=== EXERCISE MATERIALS ===

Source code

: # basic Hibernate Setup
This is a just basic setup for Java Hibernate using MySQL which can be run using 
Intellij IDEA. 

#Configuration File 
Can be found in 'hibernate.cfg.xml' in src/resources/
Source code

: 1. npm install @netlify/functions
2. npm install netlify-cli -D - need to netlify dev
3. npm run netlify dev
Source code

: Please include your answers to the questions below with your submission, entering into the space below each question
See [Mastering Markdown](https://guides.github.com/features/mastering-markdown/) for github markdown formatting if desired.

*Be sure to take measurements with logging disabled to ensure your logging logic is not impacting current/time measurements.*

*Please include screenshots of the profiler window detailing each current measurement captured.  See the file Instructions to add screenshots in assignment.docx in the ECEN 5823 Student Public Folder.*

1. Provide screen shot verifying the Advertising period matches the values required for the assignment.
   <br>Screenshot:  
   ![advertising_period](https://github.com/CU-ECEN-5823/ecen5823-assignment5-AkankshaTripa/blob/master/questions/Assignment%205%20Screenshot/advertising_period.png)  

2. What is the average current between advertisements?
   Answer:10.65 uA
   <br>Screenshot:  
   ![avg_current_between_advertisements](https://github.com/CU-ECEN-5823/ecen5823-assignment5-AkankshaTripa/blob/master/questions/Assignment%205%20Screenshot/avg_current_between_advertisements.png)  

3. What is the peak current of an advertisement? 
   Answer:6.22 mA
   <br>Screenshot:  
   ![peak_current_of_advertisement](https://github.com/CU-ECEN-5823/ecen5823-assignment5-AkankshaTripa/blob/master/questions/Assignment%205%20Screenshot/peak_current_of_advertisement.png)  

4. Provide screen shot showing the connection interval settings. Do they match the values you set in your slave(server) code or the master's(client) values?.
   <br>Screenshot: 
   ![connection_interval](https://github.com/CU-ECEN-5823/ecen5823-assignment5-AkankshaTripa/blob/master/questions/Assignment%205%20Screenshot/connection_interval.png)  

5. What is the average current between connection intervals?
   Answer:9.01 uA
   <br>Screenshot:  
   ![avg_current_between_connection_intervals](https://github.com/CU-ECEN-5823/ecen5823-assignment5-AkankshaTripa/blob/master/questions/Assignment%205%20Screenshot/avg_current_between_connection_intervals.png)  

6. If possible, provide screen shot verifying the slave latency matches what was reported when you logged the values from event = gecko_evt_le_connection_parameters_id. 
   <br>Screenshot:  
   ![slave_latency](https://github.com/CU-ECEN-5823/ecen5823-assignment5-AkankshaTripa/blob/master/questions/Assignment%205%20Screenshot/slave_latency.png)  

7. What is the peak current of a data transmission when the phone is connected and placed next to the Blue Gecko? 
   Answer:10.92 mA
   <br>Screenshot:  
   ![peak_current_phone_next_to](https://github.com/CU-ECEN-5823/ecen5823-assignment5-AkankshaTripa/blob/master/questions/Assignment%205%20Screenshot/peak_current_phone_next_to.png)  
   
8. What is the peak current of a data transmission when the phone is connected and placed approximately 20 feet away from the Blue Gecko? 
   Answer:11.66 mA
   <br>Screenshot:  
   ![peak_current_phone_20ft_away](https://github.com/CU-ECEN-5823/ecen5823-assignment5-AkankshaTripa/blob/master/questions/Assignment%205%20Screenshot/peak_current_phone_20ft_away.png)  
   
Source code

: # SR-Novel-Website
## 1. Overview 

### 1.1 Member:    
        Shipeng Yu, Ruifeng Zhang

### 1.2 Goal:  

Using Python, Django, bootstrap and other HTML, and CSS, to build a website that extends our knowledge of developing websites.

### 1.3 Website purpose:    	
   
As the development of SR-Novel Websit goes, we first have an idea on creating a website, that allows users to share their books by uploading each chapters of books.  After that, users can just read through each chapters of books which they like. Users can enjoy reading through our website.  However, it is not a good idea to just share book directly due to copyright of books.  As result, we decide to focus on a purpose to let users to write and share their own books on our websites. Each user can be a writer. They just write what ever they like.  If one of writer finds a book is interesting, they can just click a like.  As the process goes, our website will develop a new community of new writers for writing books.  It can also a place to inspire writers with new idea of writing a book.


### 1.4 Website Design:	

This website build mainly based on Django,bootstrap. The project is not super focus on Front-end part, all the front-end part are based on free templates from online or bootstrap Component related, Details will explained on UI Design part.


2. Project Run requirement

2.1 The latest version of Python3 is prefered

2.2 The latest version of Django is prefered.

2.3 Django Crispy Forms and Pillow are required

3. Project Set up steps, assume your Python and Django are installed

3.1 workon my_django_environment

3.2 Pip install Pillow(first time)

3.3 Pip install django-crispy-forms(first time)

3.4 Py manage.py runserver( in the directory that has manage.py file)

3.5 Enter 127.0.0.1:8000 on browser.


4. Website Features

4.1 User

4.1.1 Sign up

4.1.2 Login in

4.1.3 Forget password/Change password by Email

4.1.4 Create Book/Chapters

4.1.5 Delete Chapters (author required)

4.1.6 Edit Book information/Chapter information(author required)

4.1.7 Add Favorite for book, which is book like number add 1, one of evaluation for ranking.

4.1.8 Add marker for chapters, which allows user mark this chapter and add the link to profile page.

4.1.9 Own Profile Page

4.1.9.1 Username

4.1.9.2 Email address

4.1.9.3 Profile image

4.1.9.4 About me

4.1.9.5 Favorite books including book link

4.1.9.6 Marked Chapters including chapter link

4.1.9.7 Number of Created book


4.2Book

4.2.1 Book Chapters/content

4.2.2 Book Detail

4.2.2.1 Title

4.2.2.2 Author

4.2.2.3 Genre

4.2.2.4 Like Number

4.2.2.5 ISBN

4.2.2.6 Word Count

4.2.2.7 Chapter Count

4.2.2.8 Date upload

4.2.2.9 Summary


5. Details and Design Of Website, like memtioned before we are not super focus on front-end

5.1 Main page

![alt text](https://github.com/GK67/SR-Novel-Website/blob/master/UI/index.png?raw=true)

===

** AIM OF THE EXERCISE **
Produce a precise copy of all the material above.

** WRITTEN REPLY **
Source code

: # basic Hibernate Setup
This is a just basic setup for Java Hibernate using MySQL which can be run using 
Intellij IDEA. 

#Configuration File 
Can be found in 'hibernate.cfg.xml' in src/resources/
Source code

: 1. npm install @netlify/functions
2. npm install netlify-cli -D - need to netlify dev
3. npm run netlify dev
Source code

: Please include your answers to the questions below with your submission, entering into the space below each question
See [Mastering Markdown](https://guides.github.com/features/mastering-markdown/) for github markdown formatting if desired.

*Be sure to take measurements with logging disabled to ensure your logging logic is not impacting current/time measurements.*

*Please include screenshots of the profiler window detailing each current measurement captured.  See the file Instructions to add screenshots in assignment.docx in the ECEN 5823 Student Public Folder.*

1. Provide screen shot verifying the Advertising period matches the values required for the assignment.
   <br>Screenshot:  
   ![advertising_period](https://github.com/CU-ECEN-5823/ecen5823-assignment5-AkankshaTripa/blob/master/questions/Assignment%205%20Screenshot/advertising_period.png)  

2. What is the average current between advertisements?
   Answer:10.65 uA
   <br>Screenshot:  
   ![avg_current_between_advertisements](https://github.com/CU-ECEN-5823/ecen5823-assignment5-AkankshaTripa/blob/master/questions/Assignment%205%20Screenshot/avg_current_between_advertisements.png)  

3. What is the peak current of an advertisement? 
   Answer:6.22 mA
   <br>Screenshot:  
   ![peak_current_of_advertisement](https://github.com/CU-ECEN-5823/ecen5823-assignment5-AkankshaTripa/blob/master/questions/Assignment%205%20Screenshot/peak_current_of_advertisement.png)  

4. Provide screen shot showing the connection interval settings. Do they match the values you set in your slave(server) code or the master's(client) values?.
   <br>Screenshot: 
   ![connection_interval](https://github.com/CU-ECEN-5823/ecen5823-assignment5-AkankshaTripa/blob/master/questions/Assignment%205%20Screenshot/connection_interval.png)  

5. What is the average current between connection intervals?
   Answer:9.01 uA
   <br>Screenshot:  
   ![avg_current_between_connection_intervals](https://github.com/CU-ECEN-5823/ecen5823-assignment5-AkankshaTripa/blob/master/questions/Assignment%205%20Screenshot/avg_current_between_connection_intervals.png)  

6. If possible, provide screen shot verifying the slave latency matches what was reported when you logged the values from event = gecko_evt_le_connection_parameters_id. 
   <br>Screenshot:  
   ![slave_latency](https://github.com/CU-ECEN-5823/ecen5823-assignment5-AkankshaTripa/blob/master/questions/Assignment%205%20Screenshot/slave_latency.png)  

7. What is the peak current of a data transmission when the phone is connected and placed next to the Blue Gecko? 
   Answer:10.92 mA
   <br>Screenshot:  
   ![peak_current_phone_next_to](https://github.com/CU-ECEN-5823/ecen5823-assignment5-AkankshaTripa/blob/master/questions/Assignment%205%20Screenshot/peak_current_phone_next_to.png)  
   
8. What is the peak current of a data transmission when the phone is connected and placed approximately 20 feet away from the Blue Gecko? 
   Answer:11.66 mA
   <br>Screenshot:  
   ![peak_current_phone_20ft_away](https://github.com/CU-ECEN-5823/ecen5823-assignment5-AkankshaTripa/blob/master/questions/Assignment%205%20Screenshot/peak_current_phone_20ft_away.png)  
   
Source code

: # SR-Novel-Website
## 1. Overview 

### 1.1 Member:    
        Shipeng Yu, Ruifeng Zhang

### 1.2 Goal:  

Using Python, Django, bootstrap and other HTML, and CSS, to build a website that extends our knowledge of developing websites.

### 1.3 Website purpose:    	
   
As the development of SR-Novel Websit goes, we first have an idea on creating a website, that allows users to share their books by uploading each chapters of books.  After that, users can just read through each chapters of books which they like. Users can enjoy reading through our website.  However, it is not a good idea to just share book directly due to copyright of books.  As result, we decide to focus on a purpose to let users to write and share their own books on our websites. Each user can be a writer. They just write what ever they like.  If one of writer finds a book is interesting, they can just click a like.  As the process goes, our website will develop a new community of new writers for writing books.  It can also a place to inspire writers with new idea of writing a book.


### 1.4 Website Design:	

This website build mainly based on Django,bootstrap. The project is not super focus on Front-end part, all the front-end part are based on free templates from online or bootstrap Component related, Details will explained on UI Design part.


2. Project Run requirement

2.1 The latest version of Python3 is prefered

2.2 The latest version of Django is prefered.

2.3 Django Crispy Forms and Pillow are required

3. Project Set up steps, assume your Python and Django are installed

3.1 workon my_django_environment

3.2 Pip install Pillow(first time)

3.3 Pip install django-crispy-forms(first time)

3.4 Py manage.py runserver( in the directory that has manage.py file)

3.5 Enter 127.0.0.1:8000 on browser.


4. Website Features

4.1 User

4.1.1 Sign up

4.1.2 Login in

4.1.3 Forget password/Change password by Email

4.1.4 Create Book/Chapters

4.1.5 Delete Chapters (author required)

4.1.6 Edit Book information/Chapter information(author required)

4.1.7 Add Favorite for book, which is book like number add 1, one of evaluation for ranking.

4.1.8 Add marker for chapters, which allows user mark this chapter and add the link to profile page.

4.1.9 Own Profile Page

4.1.9.1 Username

4.1.9.2 Email address

4.1.9.3 Profile image

4.1.9.4 About me

4.1.9.5 Favorite books including book link

4.1.9.6 Marked Chapters including chapter link

4.1.9.7 Number of Created book


4.2Book

4.2.1 Book Chapters/content

4.2.2 Book Detail

4.2.2.1 Title

4.2.2.2 Author

4.2.2.3 Genre

4.2.2.4 Like Number

4.2.2.5 ISBN

4.2.2.6 Word Count

4.2.2.7 Chapter Count

4.2.2.8 Date upload

4.2.2.9 Summary


5. Details and Design Of Website, like memtioned before we are not super focus on front-end

5.1 Main page

![alt text](https://github.com/GK67/SR-Novel-Website/blob/master/UI/index.png?raw=true)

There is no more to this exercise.